On September 12, 2013, the Technology Advisory Committee ("TAC") of the Commodity Futures Trading Commission ("CFTC" or "Commission") held a public meeting to discuss the CFTC's recent Concept Release on Risk Controls and System Safeguards for Automated Trading ("Concept Release" or "Release").1 Below are brief summaries of both the Concept Release and discussions held during the TAC meeting. We will provide a more comprehensive analysis of the Concept Release in the near future. 

CONCEPT RELEASE

The CFTC published the Concept Release against the backdrop of significant changes in the markets for futures and derivatives, including several highly publicized market disruptions. In the Release, the Commission noted the transition in recent years from human-centered trading venues, such as commodity trading pits, to highly automated and interconnected trading environments. Specifically, modern markets are now operated by a combination of automated trading systems ("ATSs")2 and electronic trading platforms that can execute repetitive tasks at speeds greater than any human equivalent. In light of new market structures, the Commission stated that traditional risk controls and safeguards, which largely rely on human judgment and intervention, must be reevaluated.
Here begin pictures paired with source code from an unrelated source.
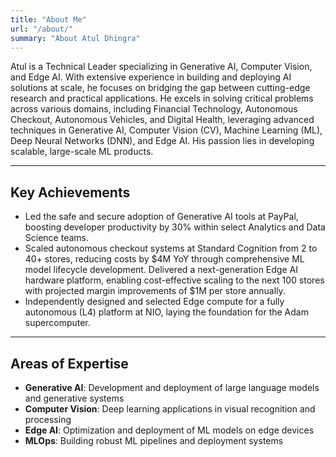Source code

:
 ```yaml
---
title: "About Me"
url: "/about/"
summary: "About Atul Dhingra"
---
```


Atul is a Technical Leader specializing in Generative AI, Computer Vision, and Edge AI. With extensive experience in building and deploying AI solutions at scale, he focuses on bridging the gap between cutting-edge research and practical applications. He excels in solving critical problems across various domains, including Financial Technology, Autonomous Checkout, Autonomous Vehicles, and Digital Health, leveraging advanced techniques in Generative AI, Computer Vision (CV), Machine Learning (ML), Deep Neural Networks (DNN), and Edge AI. His passion lies in developing scalable, large-scale ML products.

---
## Key Achievements

* Led the safe and secure adoption of Generative AI tools at PayPal, boosting developer productivity by 30% within select Analytics and Data Science teams.
* Scaled autonomous checkout systems at Standard Cognition from 2 to 40+ stores, reducing costs by $4M YoY through comprehensive ML model lifecycle development. Delivered a next-generation Edge AI hardware platform, enabling cost-effective scaling to the next 100 stores with projected margin improvements of $1M per store annually.
* Independently designed and selected Edge compute for a fully autonomous (L4) platform at NIO, laying the foundation for the Adam supercomputer.
---
## Areas of Expertise

- **Generative AI**: Development and deployment of large language models and generative systems
- **Computer Vision**: Deep learning applications in visual recognition and processing
- **Edge AI**: Optimization and deployment of ML models on edge devices
- **MLOps**: Building robust ML pipelines and deployment systems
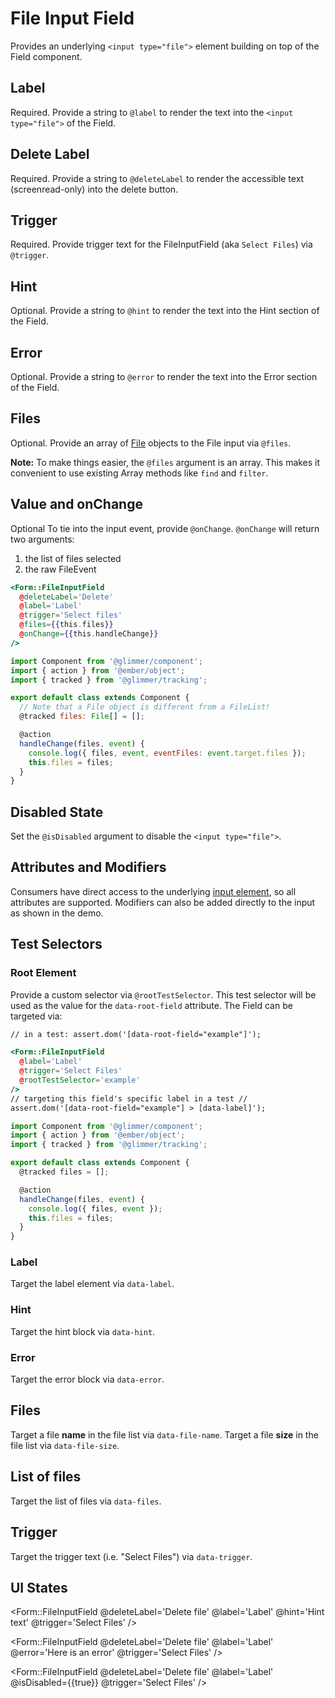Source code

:# File Input Field

Provides an underlying `<input type="file">` element building on top of the Field component.

## Label

Required.
Provide a string to `@label` to render the text into the `<input type="file">` of the Field.

## Delete Label

Required.
Provide a string to `@deleteLabel` to render the accessible text (screenread-only) into the delete button.

## Trigger

Required.
Provide trigger text for the FileInputField (aka `Select Files`) via `@trigger`.

## Hint

Optional.
Provide a string to `@hint` to render the text into the Hint section of the Field.

## Error

Optional.
Provide a string to `@error` to render the text into the Error section of the Field.

## Files

Optional.
Provide an array of [File](https://developer.mozilla.org/en-US/docs/Web/API/File) objects to the File input via `@files`.

**Note:** To make things easier, the `@files` argument is an array. This makes it convenient to use existing Array methods like `find` and `filter`.

## Value and onChange

Optional
To tie into the input event, provide `@onChange`. `@onChange` will return two arguments:

1. the list of files selected
2. the raw FileEvent

```hbs
<Form::FileInputField
  @deleteLabel='Delete'
  @label='Label'
  @trigger='Select files'
  @files={{this.files}}
  @onChange={{this.handleChange}}
/>
```

```js
import Component from '@glimmer/component';
import { action } from '@ember/object';
import { tracked } from '@glimmer/tracking';

export default class extends Component {
  // Note that a File object is different from a FileList!
  @tracked files: File[] = [];

  @action
  handleChange(files, event) {
    console.log({ files, event, eventFiles: event.target.files });
    this.files = files;
  }
}
```

## Disabled State

Set the `@isDisabled` argument to disable the `<input type="file">`.

## Attributes and Modifiers

Consumers have direct access to the underlying [input element](https://developer.mozilla.org/en-US/docs/Web/HTML/Element/input), so all attributes are supported. Modifiers can also be added directly to the input as shown in the demo.

## Test Selectors

### Root Element

Provide a custom selector via `@rootTestSelector`. This test selector will be used as the value for the `data-root-field` attribute. The Field can be targeted via:

```hbs
// in a test: assert.dom('[data-root-field="example"]');

<Form::FileInputField
  @label='Label'
  @trigger='Select Files'
  @rootTestSelector='example'
/>
// targeting this field's specific label in a test //
assert.dom('[data-root-field="example"] > [data-label]');
```

```js
import Component from '@glimmer/component';
import { action } from '@ember/object';
import { tracked } from '@glimmer/tracking';

export default class extends Component {
  @tracked files = [];

  @action
  handleChange(files, event) {
    console.log({ files, event });
    this.files = files;
  }
}
```

### Label

Target the label element via `data-label`.

### Hint

Target the hint block via `data-hint`.

### Error

Target the error block via `data-error`.

## Files

Target a file **name** in the file list via `data-file-name`.
Target a file **size** in the file list via `data-file-size`.

## List of files

Target the list of files via `data-files`.

## Trigger

Target the trigger text (i.e. "Select Files") via `data-trigger`.

## UI States

<div class='flex flex-col gap-y-5'>
  <Form::FileInputField
    @deleteLabel='Delete file'
    @label='Label'
    @trigger='Select Files'
  />

<Form::FileInputField
@deleteLabel='Delete file'
@label='Label'
@hint='Hint text'
@trigger='Select Files'
/>

<Form::FileInputField
@deleteLabel='Delete file'
@label='Label'
@error='Here is an error'
@trigger='Select Files'
/>

<Form::FileInputField
@deleteLabel='Delete file'
@label='Label'
@isDisabled={{true}}
@trigger='Select Files'
/>

</div>
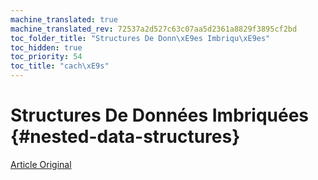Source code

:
```yaml
---
machine_translated: true
machine_translated_rev: 72537a2d527c63c07aa5d2361a8829f3895cf2bd
toc_folder_title: "Structures De Donn\xE9es Imbriqu\xE9es"
toc_hidden: true
toc_priority: 54
toc_title: "cach\xE9s"
---
```


# Structures De Données Imbriquées {#nested-data-structures}

[Article Original](https://clickhouse.tech/docs/en/data_types/nested_data_structures/) <!--hide-->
Thus, the Release is intended as "a high-level enunciation of potential measures intended to reduce the likelihood of market disrupting events and mitigate their impact when they occur."3
 
The Concept Release highlights the growing presence of ATSs and high frequency trading ("HFT"),4 discusses recent disruptive events associated with automated trading, outlines recent Commission rule-making initiatives aimed at mitigating risk caused by ATSs, and solicits comment on 124 questions to further discussion on how to best mitigate ATS-related and, in particular, HFT-related risks.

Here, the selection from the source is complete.